-- Stored data follows --

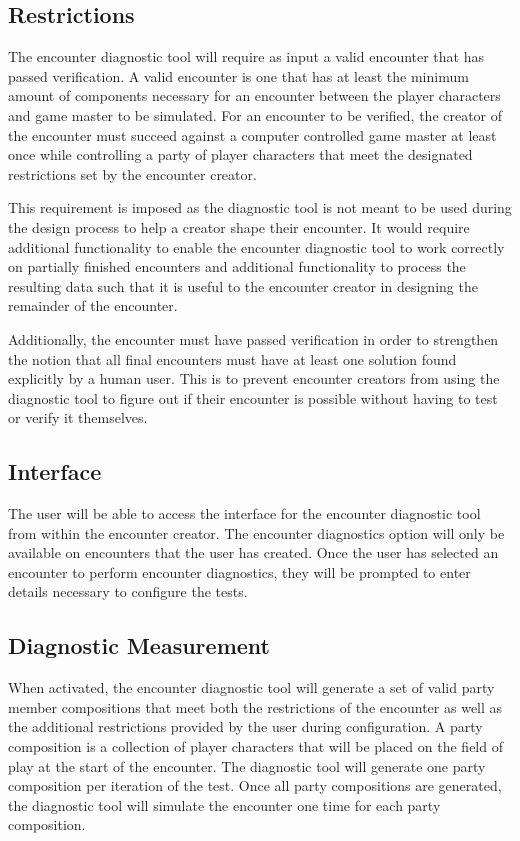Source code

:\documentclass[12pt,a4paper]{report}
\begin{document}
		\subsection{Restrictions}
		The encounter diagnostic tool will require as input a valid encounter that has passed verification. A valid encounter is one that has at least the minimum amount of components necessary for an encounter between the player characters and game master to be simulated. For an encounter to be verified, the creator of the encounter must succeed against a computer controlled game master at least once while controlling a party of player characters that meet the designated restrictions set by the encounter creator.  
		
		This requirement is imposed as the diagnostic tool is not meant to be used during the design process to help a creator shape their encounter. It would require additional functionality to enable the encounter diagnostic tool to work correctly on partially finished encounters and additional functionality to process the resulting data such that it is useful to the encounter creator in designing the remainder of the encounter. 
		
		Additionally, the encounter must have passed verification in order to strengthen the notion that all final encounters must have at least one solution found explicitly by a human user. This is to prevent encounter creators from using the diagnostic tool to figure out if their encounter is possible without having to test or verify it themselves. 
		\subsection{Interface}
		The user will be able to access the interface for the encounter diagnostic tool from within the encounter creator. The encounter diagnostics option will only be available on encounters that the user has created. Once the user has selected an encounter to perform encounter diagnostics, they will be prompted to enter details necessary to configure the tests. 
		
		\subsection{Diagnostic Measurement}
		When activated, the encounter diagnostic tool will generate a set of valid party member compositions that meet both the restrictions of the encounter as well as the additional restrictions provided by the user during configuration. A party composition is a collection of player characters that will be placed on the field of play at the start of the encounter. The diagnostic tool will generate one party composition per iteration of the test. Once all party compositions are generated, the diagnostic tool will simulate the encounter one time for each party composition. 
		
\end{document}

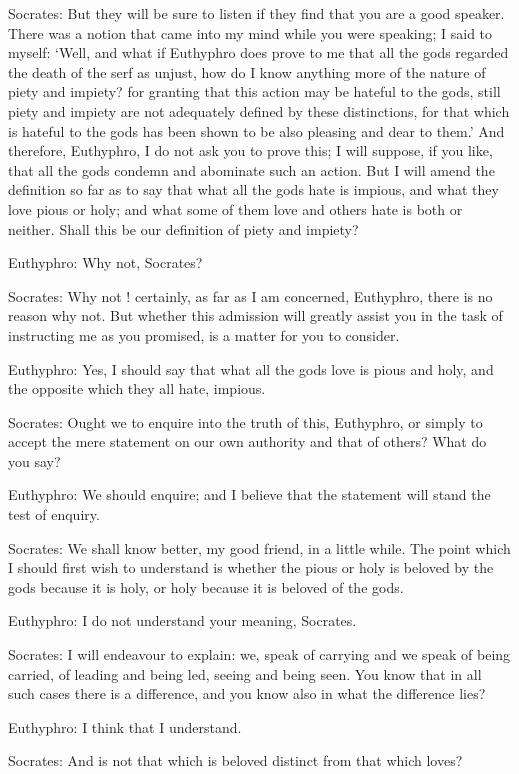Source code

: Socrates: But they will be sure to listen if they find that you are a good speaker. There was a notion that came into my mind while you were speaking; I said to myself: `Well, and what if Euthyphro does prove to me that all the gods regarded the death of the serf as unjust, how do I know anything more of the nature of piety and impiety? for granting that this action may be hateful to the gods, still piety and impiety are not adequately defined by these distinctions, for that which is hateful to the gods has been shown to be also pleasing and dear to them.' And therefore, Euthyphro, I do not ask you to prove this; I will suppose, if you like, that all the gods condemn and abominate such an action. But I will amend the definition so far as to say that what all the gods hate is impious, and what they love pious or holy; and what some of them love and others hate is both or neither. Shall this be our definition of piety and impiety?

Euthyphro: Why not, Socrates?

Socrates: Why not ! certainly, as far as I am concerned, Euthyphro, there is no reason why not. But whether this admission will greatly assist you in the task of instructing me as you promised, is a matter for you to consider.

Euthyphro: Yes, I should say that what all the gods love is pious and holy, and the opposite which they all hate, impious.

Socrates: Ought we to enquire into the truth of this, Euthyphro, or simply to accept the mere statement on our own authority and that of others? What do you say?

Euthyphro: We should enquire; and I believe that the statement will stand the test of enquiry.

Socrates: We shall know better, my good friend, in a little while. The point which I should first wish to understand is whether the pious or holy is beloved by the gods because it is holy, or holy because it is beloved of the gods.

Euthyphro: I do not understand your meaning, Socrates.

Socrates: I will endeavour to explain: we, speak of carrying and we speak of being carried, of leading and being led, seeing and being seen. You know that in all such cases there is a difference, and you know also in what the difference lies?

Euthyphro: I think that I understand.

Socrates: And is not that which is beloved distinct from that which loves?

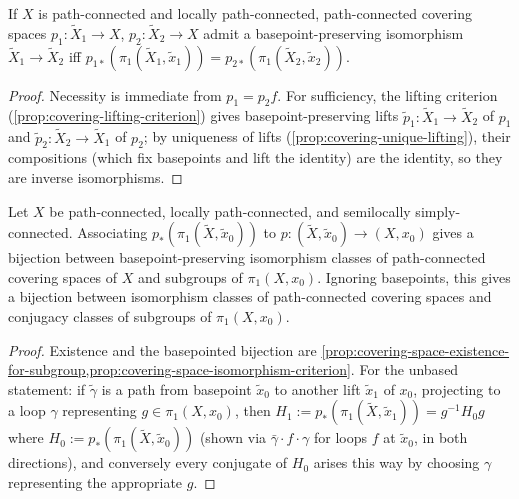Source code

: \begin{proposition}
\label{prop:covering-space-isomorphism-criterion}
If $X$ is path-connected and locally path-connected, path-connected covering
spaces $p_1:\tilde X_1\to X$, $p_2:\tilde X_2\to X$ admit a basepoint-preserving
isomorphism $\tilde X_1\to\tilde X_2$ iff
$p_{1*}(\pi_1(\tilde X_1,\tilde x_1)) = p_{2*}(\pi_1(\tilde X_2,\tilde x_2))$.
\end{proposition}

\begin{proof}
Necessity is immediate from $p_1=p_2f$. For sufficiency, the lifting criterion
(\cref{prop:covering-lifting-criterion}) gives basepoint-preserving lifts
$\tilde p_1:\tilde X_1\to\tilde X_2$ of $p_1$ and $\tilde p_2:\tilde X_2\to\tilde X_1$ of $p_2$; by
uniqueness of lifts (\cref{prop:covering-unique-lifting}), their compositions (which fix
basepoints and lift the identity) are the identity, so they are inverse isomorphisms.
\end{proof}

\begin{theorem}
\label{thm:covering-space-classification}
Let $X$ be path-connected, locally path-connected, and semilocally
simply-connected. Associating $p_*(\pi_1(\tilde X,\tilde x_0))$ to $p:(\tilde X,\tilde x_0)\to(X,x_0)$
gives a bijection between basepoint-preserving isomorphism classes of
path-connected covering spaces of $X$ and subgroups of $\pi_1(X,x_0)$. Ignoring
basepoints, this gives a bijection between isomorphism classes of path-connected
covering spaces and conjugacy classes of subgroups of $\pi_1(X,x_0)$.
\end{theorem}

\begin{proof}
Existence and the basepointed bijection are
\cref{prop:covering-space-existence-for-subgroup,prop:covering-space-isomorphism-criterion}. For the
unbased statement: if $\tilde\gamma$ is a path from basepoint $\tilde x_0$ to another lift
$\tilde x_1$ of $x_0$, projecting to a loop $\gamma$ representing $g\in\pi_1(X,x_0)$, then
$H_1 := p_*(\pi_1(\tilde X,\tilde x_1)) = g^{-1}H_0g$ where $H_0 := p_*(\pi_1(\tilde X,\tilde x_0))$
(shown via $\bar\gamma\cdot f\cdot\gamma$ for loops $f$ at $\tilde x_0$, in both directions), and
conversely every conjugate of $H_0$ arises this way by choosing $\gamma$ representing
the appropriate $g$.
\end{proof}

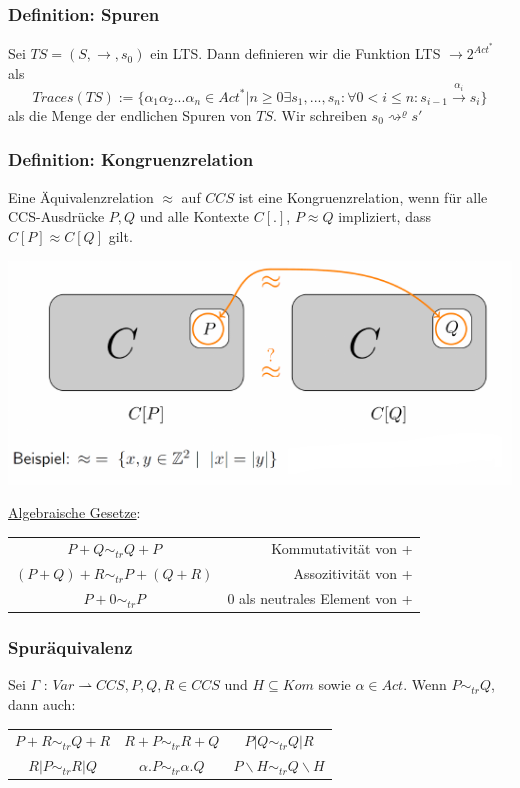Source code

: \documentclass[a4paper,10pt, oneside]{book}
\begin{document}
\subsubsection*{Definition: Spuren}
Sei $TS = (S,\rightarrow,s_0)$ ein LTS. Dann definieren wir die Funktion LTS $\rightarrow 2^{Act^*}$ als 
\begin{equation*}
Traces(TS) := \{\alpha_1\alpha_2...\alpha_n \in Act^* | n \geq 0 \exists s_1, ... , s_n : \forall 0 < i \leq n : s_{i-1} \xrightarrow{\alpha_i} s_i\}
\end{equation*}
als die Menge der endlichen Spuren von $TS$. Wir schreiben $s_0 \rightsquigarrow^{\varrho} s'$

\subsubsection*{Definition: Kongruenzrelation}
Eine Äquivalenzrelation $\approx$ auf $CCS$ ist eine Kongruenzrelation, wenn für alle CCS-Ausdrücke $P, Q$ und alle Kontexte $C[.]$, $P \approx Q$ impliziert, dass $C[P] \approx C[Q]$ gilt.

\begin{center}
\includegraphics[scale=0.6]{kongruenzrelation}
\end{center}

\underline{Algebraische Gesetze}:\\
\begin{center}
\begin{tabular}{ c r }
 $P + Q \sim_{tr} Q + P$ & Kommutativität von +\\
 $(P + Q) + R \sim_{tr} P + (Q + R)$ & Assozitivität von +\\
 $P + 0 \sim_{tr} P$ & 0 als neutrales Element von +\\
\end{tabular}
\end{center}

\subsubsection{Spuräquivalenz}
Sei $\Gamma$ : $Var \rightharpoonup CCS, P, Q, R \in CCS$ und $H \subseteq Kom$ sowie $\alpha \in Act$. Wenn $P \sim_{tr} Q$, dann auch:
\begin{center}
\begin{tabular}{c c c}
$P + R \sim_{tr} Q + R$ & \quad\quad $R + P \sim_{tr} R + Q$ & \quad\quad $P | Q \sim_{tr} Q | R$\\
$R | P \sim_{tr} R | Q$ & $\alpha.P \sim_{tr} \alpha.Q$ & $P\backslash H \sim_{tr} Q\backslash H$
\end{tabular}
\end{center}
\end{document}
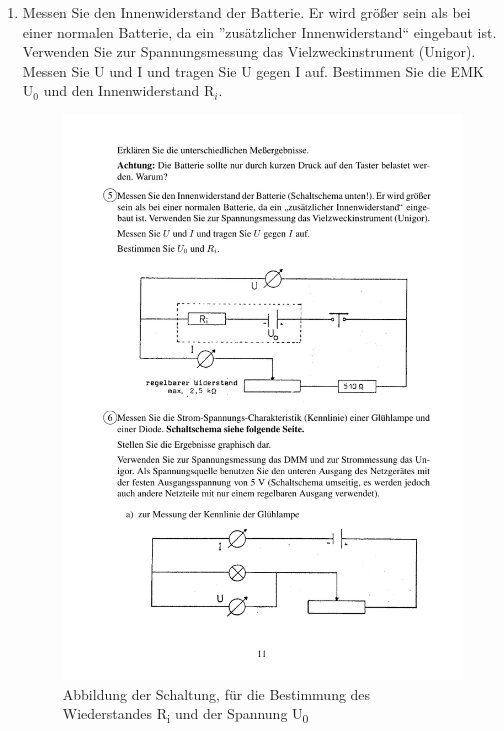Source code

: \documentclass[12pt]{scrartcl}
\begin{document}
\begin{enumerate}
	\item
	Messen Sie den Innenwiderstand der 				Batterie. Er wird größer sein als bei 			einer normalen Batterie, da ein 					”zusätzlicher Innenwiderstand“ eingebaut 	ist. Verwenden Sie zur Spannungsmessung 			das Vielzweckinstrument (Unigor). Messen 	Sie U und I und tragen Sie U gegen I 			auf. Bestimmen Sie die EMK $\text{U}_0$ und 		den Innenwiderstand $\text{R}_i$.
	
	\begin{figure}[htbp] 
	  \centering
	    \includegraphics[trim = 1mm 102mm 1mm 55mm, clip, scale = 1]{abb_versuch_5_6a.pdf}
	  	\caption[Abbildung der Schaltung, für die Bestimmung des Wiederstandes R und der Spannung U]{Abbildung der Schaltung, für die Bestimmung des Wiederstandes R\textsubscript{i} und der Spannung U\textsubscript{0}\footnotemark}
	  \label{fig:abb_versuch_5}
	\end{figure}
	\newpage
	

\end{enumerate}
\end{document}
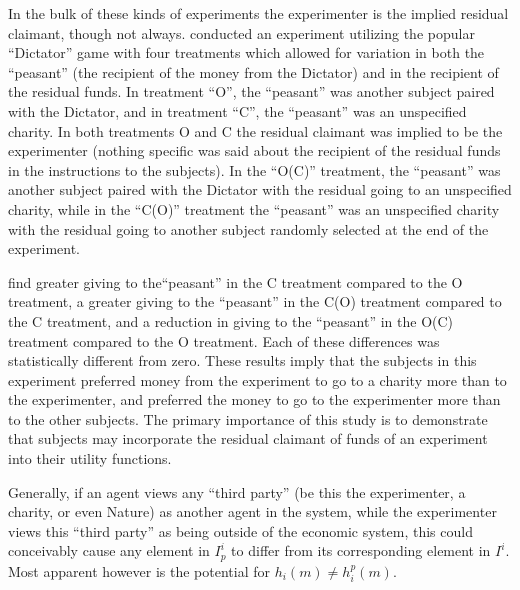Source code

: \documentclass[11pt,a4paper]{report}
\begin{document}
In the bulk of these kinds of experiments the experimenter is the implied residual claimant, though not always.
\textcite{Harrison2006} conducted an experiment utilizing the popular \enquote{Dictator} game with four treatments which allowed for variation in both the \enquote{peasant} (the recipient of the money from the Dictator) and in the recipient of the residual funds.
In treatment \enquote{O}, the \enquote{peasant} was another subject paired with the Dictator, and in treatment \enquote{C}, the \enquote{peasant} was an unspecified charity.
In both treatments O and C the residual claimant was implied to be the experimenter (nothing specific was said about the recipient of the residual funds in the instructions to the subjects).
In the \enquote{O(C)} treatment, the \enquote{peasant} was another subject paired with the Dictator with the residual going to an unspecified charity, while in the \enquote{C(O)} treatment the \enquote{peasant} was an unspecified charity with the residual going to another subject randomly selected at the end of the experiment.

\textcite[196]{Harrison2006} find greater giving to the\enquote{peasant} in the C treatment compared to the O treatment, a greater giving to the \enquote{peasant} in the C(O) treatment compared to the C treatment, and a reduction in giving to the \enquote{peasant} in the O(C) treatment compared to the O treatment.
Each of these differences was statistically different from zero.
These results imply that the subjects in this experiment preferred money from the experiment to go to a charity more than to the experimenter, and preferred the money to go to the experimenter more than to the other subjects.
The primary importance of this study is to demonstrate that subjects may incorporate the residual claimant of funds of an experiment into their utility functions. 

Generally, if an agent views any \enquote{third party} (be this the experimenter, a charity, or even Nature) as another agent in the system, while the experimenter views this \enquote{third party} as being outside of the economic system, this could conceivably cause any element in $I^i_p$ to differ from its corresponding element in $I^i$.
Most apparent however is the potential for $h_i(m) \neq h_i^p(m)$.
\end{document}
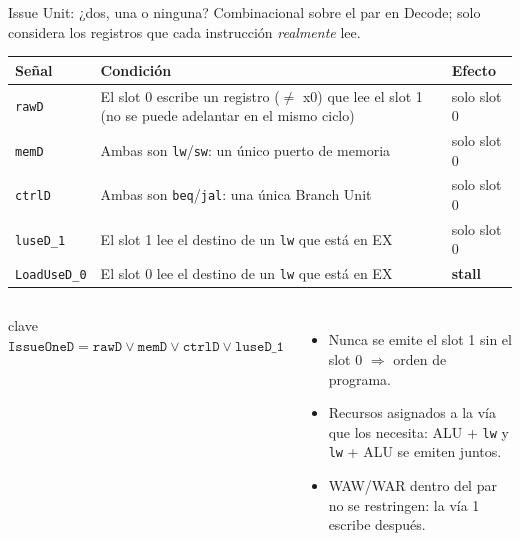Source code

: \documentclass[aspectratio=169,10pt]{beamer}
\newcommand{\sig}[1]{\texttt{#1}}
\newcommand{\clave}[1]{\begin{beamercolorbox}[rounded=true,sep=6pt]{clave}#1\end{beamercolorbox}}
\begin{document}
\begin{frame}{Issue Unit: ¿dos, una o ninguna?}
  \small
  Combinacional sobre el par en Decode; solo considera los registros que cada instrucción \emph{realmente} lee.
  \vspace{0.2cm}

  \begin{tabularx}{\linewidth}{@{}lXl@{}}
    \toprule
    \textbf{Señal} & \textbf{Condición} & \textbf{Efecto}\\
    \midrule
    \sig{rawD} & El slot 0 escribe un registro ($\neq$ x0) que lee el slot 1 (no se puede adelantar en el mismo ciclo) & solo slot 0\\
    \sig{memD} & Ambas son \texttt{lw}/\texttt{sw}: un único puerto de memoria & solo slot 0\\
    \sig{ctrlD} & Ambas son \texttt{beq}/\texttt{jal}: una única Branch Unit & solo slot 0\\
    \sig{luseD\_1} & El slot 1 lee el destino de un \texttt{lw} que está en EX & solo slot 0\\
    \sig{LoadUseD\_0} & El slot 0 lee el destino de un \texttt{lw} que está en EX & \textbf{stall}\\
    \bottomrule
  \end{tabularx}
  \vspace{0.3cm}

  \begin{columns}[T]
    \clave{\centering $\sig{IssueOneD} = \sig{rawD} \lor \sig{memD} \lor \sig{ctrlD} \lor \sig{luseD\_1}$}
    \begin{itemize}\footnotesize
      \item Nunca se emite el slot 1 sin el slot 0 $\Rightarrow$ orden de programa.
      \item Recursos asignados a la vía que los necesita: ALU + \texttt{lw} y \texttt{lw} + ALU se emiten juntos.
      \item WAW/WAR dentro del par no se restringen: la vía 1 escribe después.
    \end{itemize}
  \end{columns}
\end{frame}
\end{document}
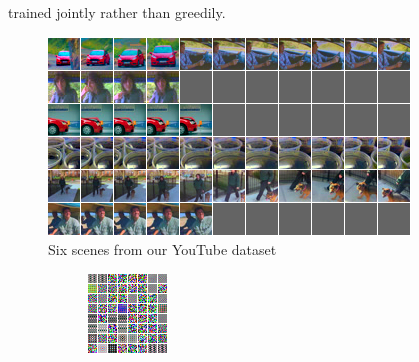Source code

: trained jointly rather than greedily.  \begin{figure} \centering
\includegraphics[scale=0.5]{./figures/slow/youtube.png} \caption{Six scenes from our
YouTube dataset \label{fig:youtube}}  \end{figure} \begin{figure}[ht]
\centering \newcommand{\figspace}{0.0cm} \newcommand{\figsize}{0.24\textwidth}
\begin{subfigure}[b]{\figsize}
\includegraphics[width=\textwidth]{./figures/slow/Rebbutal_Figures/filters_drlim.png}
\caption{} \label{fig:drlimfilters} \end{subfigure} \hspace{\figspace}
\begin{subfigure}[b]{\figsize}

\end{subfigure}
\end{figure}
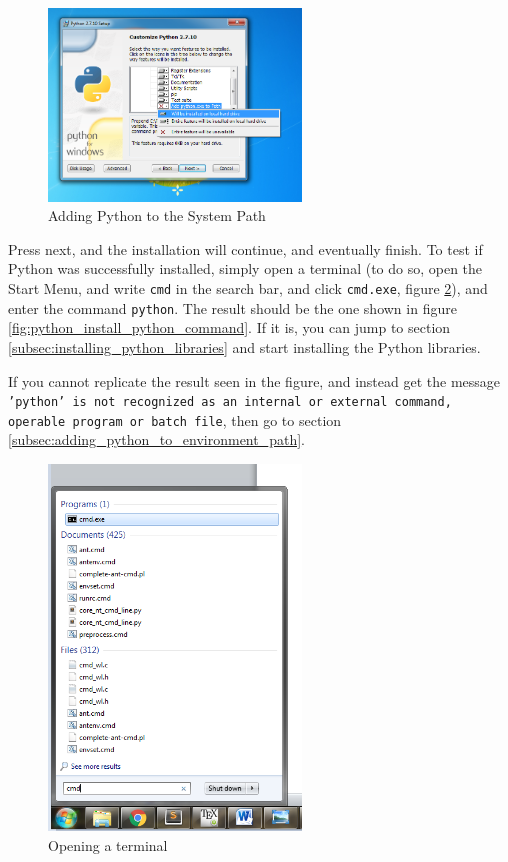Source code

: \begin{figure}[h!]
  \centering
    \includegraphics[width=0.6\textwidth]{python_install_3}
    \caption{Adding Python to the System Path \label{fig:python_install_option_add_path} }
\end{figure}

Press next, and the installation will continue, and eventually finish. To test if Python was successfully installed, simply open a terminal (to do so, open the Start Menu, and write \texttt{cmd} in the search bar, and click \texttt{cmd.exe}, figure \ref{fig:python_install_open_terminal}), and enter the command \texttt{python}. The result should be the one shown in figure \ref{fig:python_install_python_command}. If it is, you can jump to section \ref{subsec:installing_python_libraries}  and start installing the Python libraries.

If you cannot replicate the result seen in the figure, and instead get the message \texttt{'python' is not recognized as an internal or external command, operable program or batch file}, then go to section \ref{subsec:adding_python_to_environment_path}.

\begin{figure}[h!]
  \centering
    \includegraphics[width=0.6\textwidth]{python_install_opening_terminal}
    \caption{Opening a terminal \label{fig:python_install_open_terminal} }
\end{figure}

-- Stored data concluded --

**Task details:**
Give again, word for word, every line of the listing above from the one with "uniqueness of lifts" to the one with "Let $X$ be path-connected, locally", both inclusive, and nothing beyond them.

**Answer for this exercise:**
uniqueness of lifts (\cref{prop:covering-unique-lifting}), their compositions (which fix
basepoints and lift the identity) are the identity, so they are inverse isomorphisms.
\end{proof}

\begin{theorem}
\label{thm:covering-space-classification}
Let $X$ be path-connected, locally path-connected, and semilocally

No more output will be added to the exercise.